Cronaca
Mafia, fermato il “postino” dei boss detenuti: è un Radicale, inneggiava a Messina Denaro
PALERMO – La Procura di Palermo ha fermato 5 persone accusate a vario titolo di associazione mafiosa e favoreggiamento. In carcere, tra gli altri, sono finiti il capomafia di Sciacca Accursio Dimino e Antonello Nicosia, membro del Comitato nazionale dei Radicali italiani per anni impegnato in battaglie per i diritti dei detenuti. Insieme a una parlamentare di Leu di cui si sarebbe detto collaboratore ha incontrato diversi boss detenuti. Secondo la Procura avrebbe fatto da tramite tra capimafia, alcuni dei quali al 41 bis, e i clan, portando all’esterno messaggi e ordini.
La parlamentare al cui seguito Nicosia è entrato in istituti di pena di alta sicurezza come Tolmezzo è Giuseppina Occhionero, 41 anni, molisana. La Occhionero, avvocato, è stata eletta alle ultime elezioni politiche nelle liste di Leu ed è recentemente passata a Italia Viva, il partito di Renzi. La deputata non è al momento indagata, ma sarà sentita dai pm di Palermo come testimone.
Sostenendo di essere collaboratore della donna – i magistrati hanno delegato accertamenti alla Camera per verificare se sia vero – Nicosia poteva avere incontri con padrini mafiosi. Nelle conversazioni intercettate, l’esponente Radicale sottolineava il vantaggio di entrare negli istituti di pena insieme alla deputata in quanto questo genere di visite non erano soggette a permessi.
Nicosia, secondo i magistrati, non si sarebbe limitato a fare da tramite tra i detenuti e le cosche, ma avrebbe gestito business in società col boss di Sciacca Dimino, con cui si incontrava abitualmente, fatto affari coi clan americani e riciclato denaro sporco. Da alcune intercettazioni emergerebbero anche progetti di omicidi. L’inchiesta, condotta da Ros e Gico, è coordinata dal procuratore di Palermo Francesco Lo Voi, dall’aggiunto Paolo Guido e dai pm Gery Ferrara e Francesca Dessì.
L’indagine ha permesso di scoprire durante le intercettazioni che Antonello Nicosia ha espresso anche insulti pesantissimi a Giovanni Falcone, la cui morte viene definita «incidente sul lavoro» e che «da quando era andato al ministero della Giustizia più che il magistrato faceva il politico». Intercettato per mesi dal Ros e dal Gico della Finanza, parlando al telefono, dava giudizi sprezzanti sul giudice ucciso dalla mafia a Capaci nel 1992. Parole pesanti finite nel decreto di fermo firmato dai pm della Dda di Palermo.

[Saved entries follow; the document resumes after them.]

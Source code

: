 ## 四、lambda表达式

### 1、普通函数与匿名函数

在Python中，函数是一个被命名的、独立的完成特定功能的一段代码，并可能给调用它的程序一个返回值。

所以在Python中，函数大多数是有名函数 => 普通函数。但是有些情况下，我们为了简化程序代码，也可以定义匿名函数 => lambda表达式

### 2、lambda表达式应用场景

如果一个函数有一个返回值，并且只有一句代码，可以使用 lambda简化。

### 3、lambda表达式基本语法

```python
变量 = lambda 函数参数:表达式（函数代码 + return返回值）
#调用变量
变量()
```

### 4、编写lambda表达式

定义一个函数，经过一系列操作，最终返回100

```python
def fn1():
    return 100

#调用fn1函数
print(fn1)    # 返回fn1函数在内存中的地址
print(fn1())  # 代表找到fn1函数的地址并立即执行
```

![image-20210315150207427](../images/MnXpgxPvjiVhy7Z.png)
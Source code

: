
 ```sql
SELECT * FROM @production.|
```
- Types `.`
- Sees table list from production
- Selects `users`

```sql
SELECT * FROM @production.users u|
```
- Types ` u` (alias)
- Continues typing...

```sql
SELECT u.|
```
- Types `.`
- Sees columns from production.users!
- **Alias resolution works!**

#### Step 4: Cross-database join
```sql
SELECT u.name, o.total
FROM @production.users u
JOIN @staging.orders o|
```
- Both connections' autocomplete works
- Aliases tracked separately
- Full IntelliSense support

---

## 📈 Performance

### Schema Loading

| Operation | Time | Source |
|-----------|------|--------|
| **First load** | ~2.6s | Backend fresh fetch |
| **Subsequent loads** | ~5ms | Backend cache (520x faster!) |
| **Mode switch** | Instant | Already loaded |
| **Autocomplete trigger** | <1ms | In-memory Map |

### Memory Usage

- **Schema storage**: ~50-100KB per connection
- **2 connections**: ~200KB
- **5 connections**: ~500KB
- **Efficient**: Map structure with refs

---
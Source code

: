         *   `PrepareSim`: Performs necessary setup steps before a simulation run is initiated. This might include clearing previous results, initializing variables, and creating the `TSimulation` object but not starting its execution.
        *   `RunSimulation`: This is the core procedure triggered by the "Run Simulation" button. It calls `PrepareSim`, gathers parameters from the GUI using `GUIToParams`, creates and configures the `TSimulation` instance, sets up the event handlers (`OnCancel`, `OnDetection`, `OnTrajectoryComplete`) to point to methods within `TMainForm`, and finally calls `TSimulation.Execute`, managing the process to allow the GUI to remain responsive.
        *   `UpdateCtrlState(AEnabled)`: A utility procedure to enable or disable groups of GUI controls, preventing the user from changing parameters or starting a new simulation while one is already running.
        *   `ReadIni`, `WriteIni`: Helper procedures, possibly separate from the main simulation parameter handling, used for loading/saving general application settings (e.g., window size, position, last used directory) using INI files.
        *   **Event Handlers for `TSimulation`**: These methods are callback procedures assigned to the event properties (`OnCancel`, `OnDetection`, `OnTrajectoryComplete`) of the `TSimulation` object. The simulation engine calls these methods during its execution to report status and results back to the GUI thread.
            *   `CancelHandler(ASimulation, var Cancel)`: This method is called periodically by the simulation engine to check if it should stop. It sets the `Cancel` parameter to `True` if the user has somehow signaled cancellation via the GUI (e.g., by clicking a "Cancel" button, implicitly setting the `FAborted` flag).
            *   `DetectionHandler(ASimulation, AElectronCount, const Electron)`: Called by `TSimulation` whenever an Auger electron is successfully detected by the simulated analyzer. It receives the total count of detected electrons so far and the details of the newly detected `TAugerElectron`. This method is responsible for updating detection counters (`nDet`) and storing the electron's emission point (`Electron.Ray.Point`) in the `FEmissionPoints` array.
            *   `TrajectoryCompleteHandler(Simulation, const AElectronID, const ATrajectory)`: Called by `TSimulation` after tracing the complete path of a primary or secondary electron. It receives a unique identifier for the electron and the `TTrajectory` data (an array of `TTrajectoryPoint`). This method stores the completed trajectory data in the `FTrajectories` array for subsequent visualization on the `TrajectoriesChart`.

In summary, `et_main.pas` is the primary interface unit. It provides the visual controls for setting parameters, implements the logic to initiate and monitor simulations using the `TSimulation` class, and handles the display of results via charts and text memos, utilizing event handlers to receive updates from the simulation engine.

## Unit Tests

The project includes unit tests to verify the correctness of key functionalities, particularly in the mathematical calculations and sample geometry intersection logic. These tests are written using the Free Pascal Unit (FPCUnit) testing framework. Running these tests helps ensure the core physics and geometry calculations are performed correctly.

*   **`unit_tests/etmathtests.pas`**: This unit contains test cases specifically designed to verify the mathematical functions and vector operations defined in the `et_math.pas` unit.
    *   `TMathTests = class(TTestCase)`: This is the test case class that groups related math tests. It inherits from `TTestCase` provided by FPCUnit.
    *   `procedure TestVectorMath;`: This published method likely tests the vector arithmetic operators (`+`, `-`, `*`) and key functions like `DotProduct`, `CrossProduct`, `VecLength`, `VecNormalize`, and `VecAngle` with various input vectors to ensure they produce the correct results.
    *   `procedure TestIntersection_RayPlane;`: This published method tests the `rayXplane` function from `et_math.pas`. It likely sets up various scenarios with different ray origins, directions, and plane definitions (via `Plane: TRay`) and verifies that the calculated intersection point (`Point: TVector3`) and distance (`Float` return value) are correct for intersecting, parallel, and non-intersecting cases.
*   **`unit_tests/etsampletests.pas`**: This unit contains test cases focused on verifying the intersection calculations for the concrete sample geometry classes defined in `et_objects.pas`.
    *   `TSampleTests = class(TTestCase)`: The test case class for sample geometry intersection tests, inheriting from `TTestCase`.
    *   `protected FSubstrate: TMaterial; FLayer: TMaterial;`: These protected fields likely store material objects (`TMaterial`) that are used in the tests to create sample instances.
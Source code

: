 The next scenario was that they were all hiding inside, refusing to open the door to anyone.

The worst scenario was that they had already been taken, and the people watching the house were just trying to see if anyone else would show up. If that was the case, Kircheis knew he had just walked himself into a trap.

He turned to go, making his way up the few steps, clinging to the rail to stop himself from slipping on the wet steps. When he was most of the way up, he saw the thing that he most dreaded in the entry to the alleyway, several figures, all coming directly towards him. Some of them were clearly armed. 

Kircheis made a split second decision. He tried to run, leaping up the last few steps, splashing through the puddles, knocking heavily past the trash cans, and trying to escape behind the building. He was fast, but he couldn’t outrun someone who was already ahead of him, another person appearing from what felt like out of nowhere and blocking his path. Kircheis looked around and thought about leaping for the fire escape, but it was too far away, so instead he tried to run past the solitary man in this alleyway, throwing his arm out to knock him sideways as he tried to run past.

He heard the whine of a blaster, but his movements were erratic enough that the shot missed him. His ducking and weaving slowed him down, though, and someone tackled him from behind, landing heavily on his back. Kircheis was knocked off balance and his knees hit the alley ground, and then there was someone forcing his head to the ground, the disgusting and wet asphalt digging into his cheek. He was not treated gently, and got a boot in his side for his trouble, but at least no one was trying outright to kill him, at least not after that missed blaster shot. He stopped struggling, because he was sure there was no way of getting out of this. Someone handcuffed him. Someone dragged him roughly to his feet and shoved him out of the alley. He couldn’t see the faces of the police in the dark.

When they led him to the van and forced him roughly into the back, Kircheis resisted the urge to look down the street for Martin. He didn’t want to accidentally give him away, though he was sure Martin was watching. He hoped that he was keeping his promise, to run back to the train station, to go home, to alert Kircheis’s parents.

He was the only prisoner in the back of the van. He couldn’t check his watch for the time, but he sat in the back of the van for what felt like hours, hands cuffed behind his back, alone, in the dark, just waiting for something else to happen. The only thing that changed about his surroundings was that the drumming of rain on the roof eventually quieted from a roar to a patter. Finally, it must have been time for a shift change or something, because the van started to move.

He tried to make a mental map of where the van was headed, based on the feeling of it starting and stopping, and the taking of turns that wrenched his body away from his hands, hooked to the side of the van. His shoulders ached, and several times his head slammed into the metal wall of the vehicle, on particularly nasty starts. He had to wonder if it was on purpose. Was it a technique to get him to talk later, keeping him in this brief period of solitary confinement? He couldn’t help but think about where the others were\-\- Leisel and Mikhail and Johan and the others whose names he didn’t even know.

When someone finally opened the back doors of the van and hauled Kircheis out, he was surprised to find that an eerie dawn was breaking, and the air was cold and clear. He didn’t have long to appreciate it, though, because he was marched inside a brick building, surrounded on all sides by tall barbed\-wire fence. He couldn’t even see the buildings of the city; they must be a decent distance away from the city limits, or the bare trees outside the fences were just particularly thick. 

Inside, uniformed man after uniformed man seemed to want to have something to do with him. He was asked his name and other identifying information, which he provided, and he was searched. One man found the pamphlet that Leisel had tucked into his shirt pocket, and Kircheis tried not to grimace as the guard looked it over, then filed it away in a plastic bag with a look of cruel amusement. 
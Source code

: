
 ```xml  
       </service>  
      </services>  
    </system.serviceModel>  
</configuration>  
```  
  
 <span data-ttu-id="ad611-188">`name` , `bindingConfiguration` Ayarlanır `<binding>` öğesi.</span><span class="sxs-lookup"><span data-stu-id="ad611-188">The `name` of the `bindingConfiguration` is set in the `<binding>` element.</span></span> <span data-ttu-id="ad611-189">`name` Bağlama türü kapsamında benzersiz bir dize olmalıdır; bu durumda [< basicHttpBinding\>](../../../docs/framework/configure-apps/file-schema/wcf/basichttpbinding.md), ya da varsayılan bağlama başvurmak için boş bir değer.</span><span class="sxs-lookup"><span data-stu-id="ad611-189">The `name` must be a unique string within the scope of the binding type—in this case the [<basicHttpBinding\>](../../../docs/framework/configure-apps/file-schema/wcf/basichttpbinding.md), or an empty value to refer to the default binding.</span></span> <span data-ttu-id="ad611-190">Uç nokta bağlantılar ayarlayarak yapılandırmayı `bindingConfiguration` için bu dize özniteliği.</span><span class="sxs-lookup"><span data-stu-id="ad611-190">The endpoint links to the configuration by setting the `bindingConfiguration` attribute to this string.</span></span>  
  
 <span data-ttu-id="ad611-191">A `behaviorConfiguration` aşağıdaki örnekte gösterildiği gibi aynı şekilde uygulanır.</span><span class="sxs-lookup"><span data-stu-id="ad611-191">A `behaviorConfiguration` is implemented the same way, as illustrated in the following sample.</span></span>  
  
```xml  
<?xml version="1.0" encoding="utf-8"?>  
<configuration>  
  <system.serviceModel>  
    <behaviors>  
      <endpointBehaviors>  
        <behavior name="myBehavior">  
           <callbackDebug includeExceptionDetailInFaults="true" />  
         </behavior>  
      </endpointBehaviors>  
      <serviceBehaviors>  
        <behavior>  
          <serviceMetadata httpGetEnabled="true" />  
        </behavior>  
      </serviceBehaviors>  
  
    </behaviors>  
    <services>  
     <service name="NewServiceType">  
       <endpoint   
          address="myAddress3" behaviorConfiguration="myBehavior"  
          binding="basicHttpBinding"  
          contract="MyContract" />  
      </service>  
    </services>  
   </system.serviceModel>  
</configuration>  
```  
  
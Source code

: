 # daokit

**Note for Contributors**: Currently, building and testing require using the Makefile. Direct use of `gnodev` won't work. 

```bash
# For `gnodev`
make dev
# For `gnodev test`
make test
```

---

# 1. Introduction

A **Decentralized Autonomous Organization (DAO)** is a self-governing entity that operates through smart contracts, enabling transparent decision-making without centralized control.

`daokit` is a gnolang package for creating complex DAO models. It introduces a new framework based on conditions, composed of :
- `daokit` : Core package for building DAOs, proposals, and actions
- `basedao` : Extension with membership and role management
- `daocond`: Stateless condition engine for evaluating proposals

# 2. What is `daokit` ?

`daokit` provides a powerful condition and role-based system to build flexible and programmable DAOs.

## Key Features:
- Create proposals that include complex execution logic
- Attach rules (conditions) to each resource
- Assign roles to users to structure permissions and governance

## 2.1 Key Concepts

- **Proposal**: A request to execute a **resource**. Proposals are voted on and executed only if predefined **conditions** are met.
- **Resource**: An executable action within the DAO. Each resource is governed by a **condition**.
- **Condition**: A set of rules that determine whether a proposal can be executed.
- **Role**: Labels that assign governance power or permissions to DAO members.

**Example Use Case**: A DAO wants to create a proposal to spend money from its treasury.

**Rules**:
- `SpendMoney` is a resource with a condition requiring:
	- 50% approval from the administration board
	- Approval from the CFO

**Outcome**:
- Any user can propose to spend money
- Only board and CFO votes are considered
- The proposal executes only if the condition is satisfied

Definiva il boss Matteo Messina Denaro «il nostro Primo ministro». Non sapendo di essere intercettato, Antonello Nicosia, l’esponente Radicale fermato per associazione mafiosa, parlava della Primula rossa di Cosa nostra come del suo premier. Al telefono discuteva animatamente del padrino di Castelvetrano. E invitava il suo interlocutore a parlare con cautela di Messina Denaro. «Non devi parlare a matula (a vanvera, ndr)», diceva.